HBV is a noncytopathic hepadnavirus and major human pathogen that causes immune-mediated acute and chronic hepatitis. The immune response to HBV antigens is age dependent: viral clearance occurs in most adults, while neonates and children usually develop chronic infection and liver disease. Here, we characterize an animal model for HBV infection that recapitulates the key differences in viral clearance between early life and adulthood and find that IL-21 may be part of an effective primary hepatic immune response to HBV. In our model, adult mice showed higher HBV-dependent IL-21 production in liver, compared with that of young mice.

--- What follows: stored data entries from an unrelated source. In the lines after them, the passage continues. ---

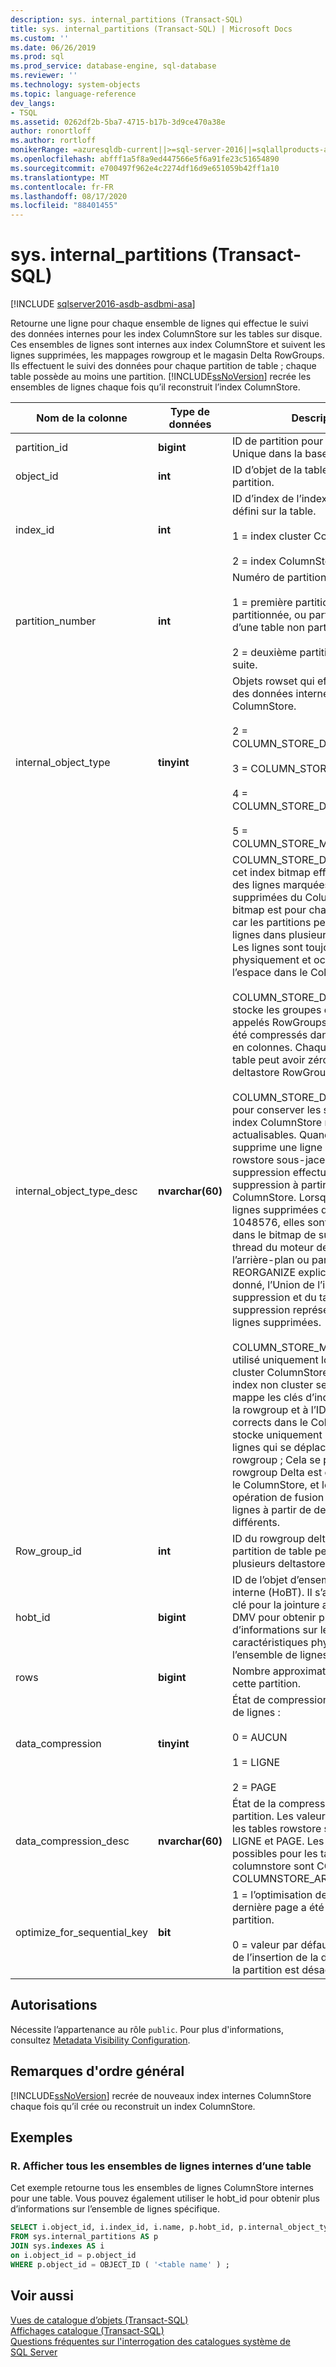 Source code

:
 ```yaml
---
description: sys. internal_partitions (Transact-SQL)
title: sys. internal_partitions (Transact-SQL) | Microsoft Docs
ms.custom: ''
ms.date: 06/26/2019
ms.prod: sql
ms.prod_service: database-engine, sql-database
ms.reviewer: ''
ms.technology: system-objects
ms.topic: language-reference
dev_langs:
- TSQL
ms.assetid: 0262df2b-5ba7-4715-b17b-3d9ce470a38e
author: ronortloff
ms.author: rortloff
monikerRange: =azuresqldb-current||>=sql-server-2016||=sqlallproducts-allversions||>=sql-server-linux-2017||=azuresqldb-mi-current
ms.openlocfilehash: abfff1a5f8a9ed447566e5f6a91fe23c51654890
ms.sourcegitcommit: e700497f962e4c2274df16d9e651059b42ff1a10
ms.translationtype: MT
ms.contentlocale: fr-FR
ms.lasthandoff: 08/17/2020
ms.locfileid: "88401455"
---
```

# <a name="sysinternal_partitions-transact-sql"></a>sys. internal_partitions (Transact-SQL)
[!INCLUDE [sqlserver2016-asdb-asdbmi-asa](../../includes/applies-to-version/sqlserver2016-asdb-asdbmi-asa.md)]

  Retourne une ligne pour chaque ensemble de lignes qui effectue le suivi des données internes pour les index ColumnStore sur les tables sur disque. Ces ensembles de lignes sont internes aux index ColumnStore et suivent les lignes supprimées, les mappages rowgroup et le magasin Delta RowGroups. Ils effectuent le suivi des données pour chaque partition de table ; chaque table possède au moins une partition. [!INCLUDE[ssNoVersion](../../includes/ssnoversion-md.md)] recrée les ensembles de lignes chaque fois qu’il reconstruit l’index ColumnStore.   
  
|Nom de la colonne|Type de données|Description|  
|-----------------|---------------|-----------------|  
|partition_id|**bigint**|ID de partition pour cette partition. Unique dans la base de données.|  
|object_id|**int**|ID d’objet de la table qui contient la partition.|  
|index_id|**int**|ID d’index de l’index ColumnStore défini sur la table.<br /><br /> 1 = index cluster ColumnStore<br /><br /> 2 = index ColumnStore non cluster|  
|partition_number|**int**|Numéro de partition.<br /><br /> 1 = première partition d’une table partitionnée, ou partition unique d’une table non partitionnée.<br /><br /> 2 = deuxième partition, et ainsi de suite.|  
|internal_object_type|**tinyint**|Objets rowset qui effectuent le suivi des données internes pour l’index ColumnStore.<br /><br /> 2 = COLUMN_STORE_DELETE_BITMAP<br /><br /> 3 = COLUMN_STORE_DELTA_STORE<br /><br /> 4 = COLUMN_STORE_DELETE_BUFFER<br /><br /> 5 = COLUMN_STORE_MAPPING_INDEX|  
|internal_object_type_desc|**nvarchar(60)**|COLUMN_STORE_DELETE_BITMAP : cet index bitmap effectue le suivi des lignes marquées comme supprimées du ColumnStore. La bitmap est pour chaque rowgroup, car les partitions peuvent avoir des lignes dans plusieurs RowGroups. Les lignes sont toujours présentes physiquement et occupent de l’espace dans le ColumnStore.<br /><br /> COLUMN_STORE_DELTA_STORE : stocke les groupes de lignes, appelés RowGroups, qui n’ont pas été compressés dans un stockage en colonnes. Chaque partition de table peut avoir zéro ou plusieurs deltastore RowGroups.<br /><br /> COLUMN_STORE_DELETE_BUFFER : pour conserver les suppressions des index ColumnStore non cluster actualisables. Quand une requête supprime une ligne de la table rowstore sous-jacente, le tampon de suppression effectue le suivi de la suppression à partir du ColumnStore. Lorsque le nombre de lignes supprimées dépasse 1048576, elles sont refusionnées dans le bitmap de suppression par le thread du moteur de tuple de l’arrière-plan ou par une commande REORGANIZE explicite.  À un moment donné, l’Union de l’image bitmap de suppression et du tampon de suppression représente toutes les lignes supprimées.<br /><br /> COLUMN_STORE_MAPPING_INDEX-utilisé uniquement lorsque l’index cluster ColumnStore possède un index non cluster secondaire. Cela mappe les clés d’index non cluster à la rowgroup et à l’ID de ligne corrects dans le ColumnStore. Il stocke uniquement les clés pour les lignes qui se déplacent vers un autre rowgroup ; Cela se produit lorsqu’un rowgroup Delta est compressé dans le ColumnStore, et lorsqu’une opération de fusion fusionne des lignes à partir de deux RowGroups différents.|  
|Row_group_id|**int**|ID du rowgroup deltastore. Chaque partition de table peut avoir zéro ou plusieurs deltastore RowGroups.|  
|hobt_id|**bigint**|ID de l’objet d’ensemble de lignes interne (HoBT). Il s’agit d’une bonne clé pour la jointure avec d’autres DMV pour obtenir plus d’informations sur les caractéristiques physiques de l’ensemble de lignes interne.|  
|rows|**bigint**|Nombre approximatif de lignes dans cette partition.|  
|data_compression|**tinyint**|État de compression de l’ensemble de lignes :<br /><br /> 0 = AUCUN<br /><br /> 1 = LIGNE<br /><br /> 2 = PAGE|  
|data_compression_desc|**nvarchar(60)**|État de la compression pour chaque partition. Les valeurs possibles pour les tables rowstore sont AUCUN, LIGNE et PAGE. Les valeurs possibles pour les tables columnstore sont COLUMNSTORE et COLUMNSTORE_ARCHIVE.|  
|optimize_for_sequential_key|**bit**|1 = l’optimisation de l’insertion de la dernière page a été activée pour la partition.<br><br>0 = valeur par défaut. L’optimisation de l’insertion de la dernière page de la partition est désactivée.|
  
## <a name="permissions"></a>Autorisations  
 Nécessite l’appartenance au rôle `public`. Pour plus d'informations, consultez [Metadata Visibility Configuration](../../relational-databases/security/metadata-visibility-configuration.md).  
  
## <a name="general-remarks"></a>Remarques d'ordre général  
 [!INCLUDE[ssNoVersion](../../includes/ssnoversion-md.md)] recrée de nouveaux index internes ColumnStore chaque fois qu’il crée ou reconstruit un index ColumnStore.  
  
## <a name="examples"></a>Exemples  
  
### <a name="a-view-all-of-the-internal-rowsets-for-a-table"></a>R. Afficher tous les ensembles de lignes internes d’une table  
 Cet exemple retourne tous les ensembles de lignes ColumnStore internes pour une table. Vous pouvez également utiliser le hobt_id pour obtenir plus d’informations sur l’ensemble de lignes spécifique.  
  
```sql  
SELECT i.object_id, i.index_id, i.name, p.hobt_id, p.internal_object_type_id, p.internal_object_type_desc  
FROM sys.internal_partitions AS p  
JOIN sys.indexes AS i  
on i.object_id = p.object_id  
WHERE p.object_id = OBJECT_ID ( '<table name' ) ;  
```  
  
## <a name="see-also"></a>Voir aussi  
 [Vues de catalogue d’objets &#40;Transact-SQL&#41;](../../relational-databases/system-catalog-views/object-catalog-views-transact-sql.md)   
 [Affichages catalogue &#40;Transact-SQL&#41;](../../relational-databases/system-catalog-views/catalog-views-transact-sql.md)   
 [Questions fréquentes sur l'interrogation des catalogues système de SQL Server](../../relational-databases/system-catalog-views/querying-the-sql-server-system-catalog-faq.md)  
  
  
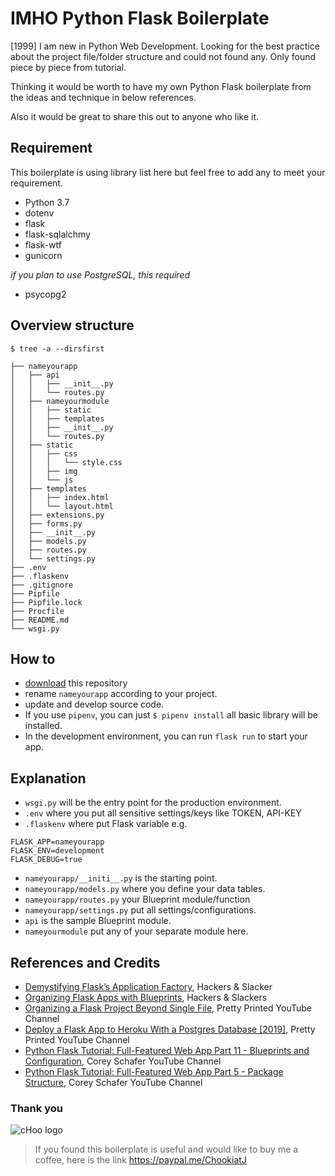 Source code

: # IMHO Python Flask Boilerplate

[1999] I am new in Python Web Development. Looking for the best practice about the project file/folder structure and could not found any. Only found piece by piece from tutorial.

Thinking it would be worth to have my own Python Flask boilerplate from the ideas and technique in below references.

Also it would be great to share this out to anyone who like it.

## Requirement
This boilerplate is using library list here but feel free to add any to meet your requirement.
- Python 3.7
- dotenv
- flask
- flask-sqlalchmy
- flask-wtf
- gunicorn

*if you plan to use PostgreSQL, this required*
- psycopg2

## Overview structure
`$ tree -a --dirsfirst`
```shell
├── nameyourapp
│   ├── api
│   │   ├── __init__.py
│   │   └── routes.py
│   ├── nameyourmodule
│   │   ├── static
│   │   ├── templates
│   │   ├── __init__.py
│   │   └── routes.py
│   ├── static
│   │   ├── css
│   │   │   └── style.css
│   │   ├── img
│   │   └── js
│   ├── templates
│   │   ├── index.html
│   │   └── layout.html
│   ├── extensions.py
│   ├── forms.py
│   ├── __init__.py
│   ├── models.py
│   ├── routes.py
│   └── settings.py
├── .env
├── .flaskenv
├── .gitignore
├── Pipfile
├── Pipfile.lock
├── Procfile
├── README.md
└── wsgi.py
```
## How to
- [download](https://github.com/wannadrunk/python-flask-boilerplate/archive/master.zip) this repository
- rename `nameyourapp` according to your project.
- update and develop source code.
- If you use `pipenv`, you can just `$ pipenv install` all basic library will be installed.
- In the development environment, you can run `flask run` to start your app.

## Explanation
- `wsgi.py` will be the entry point for the production environment.
- `.env` where you put all sensitive settings/keys like TOKEN, API-KEY
- `.flaskenv` where put Flask variable e.g. 
```
FLASK_APP=nameyourapp
FLASK_ENV=development
FLASK_DEBUG=true
```
- `nameyourapp/__initi__.py` is the starting point.
- `nameyourapp/models.py` where you define your data tables.
- `nameyourapp/routes.py` your Blueprint module/function
- `nameyourapp/settings.py` put all settings/configurations.
- `api` is the sample Blueprint module.
- `nameyourmodule` put any of your separate module here.

## References and Credits
- [Demystifying Flask’s Application Factory](https://hackersandslackers.com/flask-application-factory/), Hackers & Slacker
- [Organizing Flask Apps with Blueprints](https://hackersandslackers.com/flask-blueprints), Hackers & Slackers
- [Organizing a Flask Project Beyond Single File](https://youtu.be/MbXEQZZSvzk), Pretty Printed YouTube Channel
- [Deploy a Flask App to Heroku With a Postgres Database [2019]](https://youtu.be/FKy21FnjKS0), Pretty Printed YouTube Channel
- [Python Flask Tutorial: Full-Featured Web App Part 11 - Blueprints and Configuration](https://youtu.be/Wfx4YBzg16s), Corey Schafer YouTube Channel
- [Python Flask Tutorial: Full-Featured Web App Part 5 - Package Structure](https://youtu.be/44PvX0Yv368), Corey Schafer YouTube Channel

### Thank you
![cHoo logo](https://chookiat.com/biz/wp-content/uploads/2017/04/logo-choo300x96.png)

> If you found this boilerplate is useful and would like to buy me a coffee, here is the link https://paypal.me/ChookiatJ
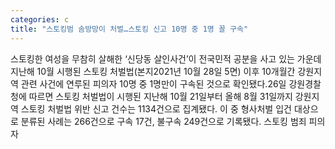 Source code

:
 ```yaml
---
categories: c
title: "스토킹범 솜방망이 처벌…스토킹 신고 10명 중 1명 꼴 구속"
---
```

스토킹한 여성을 무참히 살해한 ‘신당동 살인사건’이 전국민적 공분을 사고 있는 가운데 지난해 10월 시행된 스토킹 처벌법(본지2021년 10월 28일 5면) 이후 10개월간 강원지역 관련 사건에 연루된 피의자 10명 중 1명만이 구속된 것으로 확인됐다.26일 강원경찰청에 따르면 스토킹 처벌법이 시행된 지난해 10월 21일부터 올해 8월 31일까지 강원지역 스토킹 처벌법 위반 신고 건수는 1134건으로 집계됐다. 이 중 형사처벌 입건 대상으로 분류된 사례는 266건으로 구속 17건, 불구속 249건으로 기록됐다. 스토킹 범죄 피의자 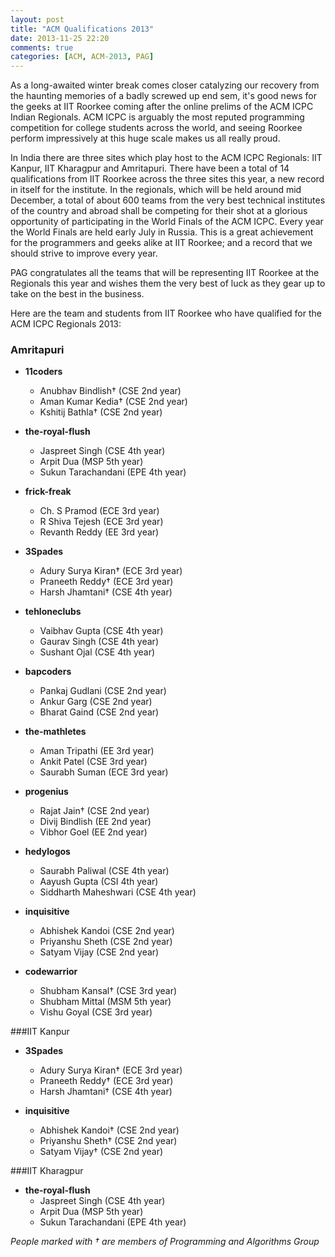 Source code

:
 ```yaml
---
layout: post
title: "ACM Qualifications 2013"
date: 2013-11-25 22:20
comments: true
categories: [ACM, ACM-2013, PAG]
---
```


As a long-awaited winter break comes closer catalyzing our recovery from the haunting memories of a badly screwed up end sem, it's  good news for the geeks at IIT Roorkee coming after the online prelims of the ACM ICPC Indian Regionals. ACM ICPC is arguably the most reputed programming competition for college students across the world, and seeing Roorkee perform impressively at this huge scale makes us all really proud.

In India there are three sites which play host to the ACM ICPC Regionals: IIT Kanpur, IIT Kharagpur and Amritapuri. There have been a total of 14 qualifications from IIT Roorkee across the three sites this year, a new record in itself for the institute. In the regionals, which will be held around mid December, a total of about 600 teams from the very best technical institutes of the country and abroad shall be competing for their shot at a glorious opportunity of participating in the World Finals of the ACM ICPC. Every year the World Finals are held early July in Russia. This is a great achievement for the programmers and geeks alike at IIT Roorkee; and a record that we should strive to improve every year.

PAG congratulates all the teams that will be representing IIT Roorkee at the Regionals this year and wishes them the very best of luck as they gear up to take on the best in the business.

Here are the team and students from IIT Roorkee who have qualified for the ACM ICPC  Regionals 2013:

### Amritapuri

*   **11coders**
    *    Anubhav Bindlish† (CSE 2nd year)
    *    Aman Kumar Kedia† (CSE 2nd year)  	
    *    Kshitij Bathla† (CSE 2nd year)

*   **the-royal-flush**
    *   Jaspreet Singh (CSE 4th year)
    *   Arpit Dua (MSP 5th year)	
    *   Sukun Tarachandani (EPE 4th year)

*   **frick-freak**
    *   Ch. S Pramod (ECE 3rd year)
    *   R Shiva Tejesh (ECE 3rd year)
    *   Revanth Reddy (EE 3rd year)

*   **3Spades**
    *   Adury Surya Kiran† (ECE 3rd year)
    *   Praneeth Reddy† (ECE 3rd year)
    *   Harsh Jhamtani† (CSE 4th year)

*   **tehloneclubs**
    *   Vaibhav Gupta (CSE 4th year)
	*   Gaurav Singh   (CSE 4th year)
    *   Sushant Ojal (CSE 4th year)

*   **bapcoders**
    *   Pankaj Gudlani (CSE 2nd year)
    *   Ankur Garg (CSE 2nd year)
    *   Bharat Gaind (CSE 2nd year)

*   **the-mathletes**
    *   Aman Tripathi (EE 3rd year)
    *   Ankit Patel (CSE 3rd year)
    *   Saurabh Suman (ECE 3rd year)

*   **progenius**
    * 	Rajat Jain† (CSE 2nd year)
    *  	Divij Bindlish (EE 2nd year)
    *  	Vibhor Goel (EE 2nd year)

*   **hedylogos**
    *   Saurabh Paliwal (CSE 4th year)
    *   Aayush Gupta (CSI 4th year)
    *   Siddharth Maheshwari (CSE 4th year)

*   **inquisitive**
    *   Abhishek Kandoi       	(CSE 2nd year)
    *   Priyanshu Sheth        	(CSE 2nd year)
    *   Satyam Vijay               	(CSE 2nd year)

*   **codewarrior**
    *   Shubham Kansal†        	(CSE 3rd year)
    *   Shubham Mittal                   (MSM 5th year)           	
    *   Vishu Goyal                    	(CSE 3rd year)

###IIT Kanpur

*   **3Spades**
    *   Adury Surya Kiran†     	(ECE 3rd year)
    *   Praneeth Reddy†    	(ECE 3rd year)
    *   Harsh Jhamtani† (CSE 4th year)

*   **inquisitive**
    *   Abhishek Kandoi†	(CSE 2nd year)
    *   Priyanshu Sheth†        	(CSE 2nd year)
    *   Satyam Vijay†               	(CSE 2nd year)

###IIT Kharagpur


*   **the-royal-flush**
    *   Jaspreet Singh (CSE 4th year)
    *   Arpit Dua (MSP 5th year)
    *   Sukun Tarachandani (EPE 4th year)

    
*People marked with † are members of Programming and Algorithms Group*




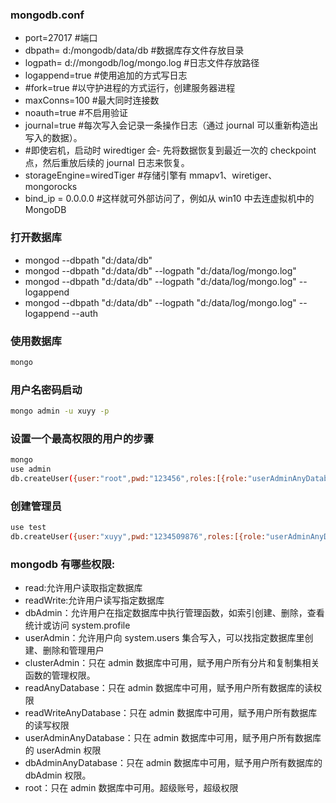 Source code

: ### mongodb.conf

- port=27017 #端口
- dbpath= d:/mongodb/data/db #数据库存文件存放目录
- logpath= d://mongodb/log/mongo.log #日志文件存放路径
- logappend=true #使用追加的方式写日志
- #fork=true #以守护进程的方式运行，创建服务器进程
- maxConns=100 #最大同时连接数
- noauth=true #不启用验证
- journal=true #每次写入会记录一条操作日志（通过 journal 可以重新构造出写入的数据）。
- #即使宕机，启动时 wiredtiger 会- 先将数据恢复到最近一次的 checkpoint 点，然后重放后续的 journal 日志来恢复。
- storageEngine=wiredTiger #存储引擎有 mmapv1、wiretiger、mongorocks
- bind_ip = 0.0.0.0 #这样就可外部访问了，例如从 win10 中去连虚拟机中的 MongoDB

### 打开数据库

- mongod --dbpath "d:/data/db"
- mongod --dbpath "d:/data/db" --logpath "d:/data/log/mongo.log"
- mongod --dbpath "d:/data/db" --logpath "d:/data/log/mongo.log" --logappend
- mongod --dbpath "d:/data/db" --logpath "d:/data/log/mongo.log" --logappend --auth

### 使用数据库

```bash
mongo
```

### 用户名密码启动

```bash
mongo admin -u xuyy -p
```

### 设置一个最高权限的用户的步骤

```bash
mongo
use admin
db.createUser({user:"root",pwd:"123456",roles:[{role:"userAdminAnyDatabase",db:"admin"},{role:"__system",db:"admin"}]})
```

### 创建管理员

```bash
use test
db.createUser({user:"xuyy",pwd:"1234509876",roles:[{role:"userAdminAnyDatabase",db:"test"}]})
```

### mongodb 有哪些权限:

- read:允许用户读取指定数据库
- readWrite:允许用户读写指定数据库
- dbAdmin：允许用户在指定数据库中执行管理函数，如索引创建、删除，查看统计或访问 system.profile
- userAdmin：允许用户向 system.users 集合写入，可以找指定数据库里创建、删除和管理用户
- clusterAdmin：只在 admin 数据库中可用，赋予用户所有分片和复制集相关函数的管理权限。
- readAnyDatabase：只在 admin 数据库中可用，赋予用户所有数据库的读权限
- readWriteAnyDatabase：只在 admin 数据库中可用，赋予用户所有数据库的读写权限
- userAdminAnyDatabase：只在 admin 数据库中可用，赋予用户所有数据库的 userAdmin 权限
- dbAdminAnyDatabase：只在 admin 数据库中可用，赋予用户所有数据库的 dbAdmin 权限。
- root：只在 admin 数据库中可用。超级账号，超级权限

Conversely, absence of the IL-21 receptor in adult mice resulted in antigen persistence akin to that of young mice. In humans, levels of IL-21 transcripts were greatly increased in blood samples from acutely infected adults who clear the virus. These observations suggest a different model for the dichotomous, age dependent outcome of HBV infection in humans, in which decreased IL-21 production in younger patients may hinder generation of crucial CD8+ T and B cell responses. These findings carry implications for therapeutic augmentation of immune responses to HBV and potentially other persistent liver viruses.
机译:乙型肝炎病毒是一种非细胞病性肝病毒,也是引起免疫介导的急性和慢性肝炎的主要人类病原体。对HBV抗原的免疫反应与年龄有关:大多数成人都会清除病毒,而新生儿和儿童通常会发展为慢性感染和肝病。在这里,我们表征了HBV感染的动物模型,该模型概括了生命早期和成年期之间病毒清除的主要差异,并发现IL-21可能是对HBV的有效原发性肝脏免疫反应的一部分。在我们的模型中,与年轻小鼠相比,成年小鼠在肝脏中表现出更高的HBV依赖性IL-21产生。相反,成年小鼠中IL-21受体的缺失导致抗原持久性类似于年轻小鼠。在人类中,清除病毒的急性感染成人的血液样本中IL-21转录物的水平大大增加。这些观察结果表明,人类 HBV 感染的二分类、年龄依赖性结果存在一种不同的模型,其中年轻患者 IL-21 产生的减少可能会阻碍关键 CD8+ T 和 B 细胞反应的产生。这些发现对治疗性增强对HBV和潜在的其他持久性肝病毒的免疫反应具有重要意义。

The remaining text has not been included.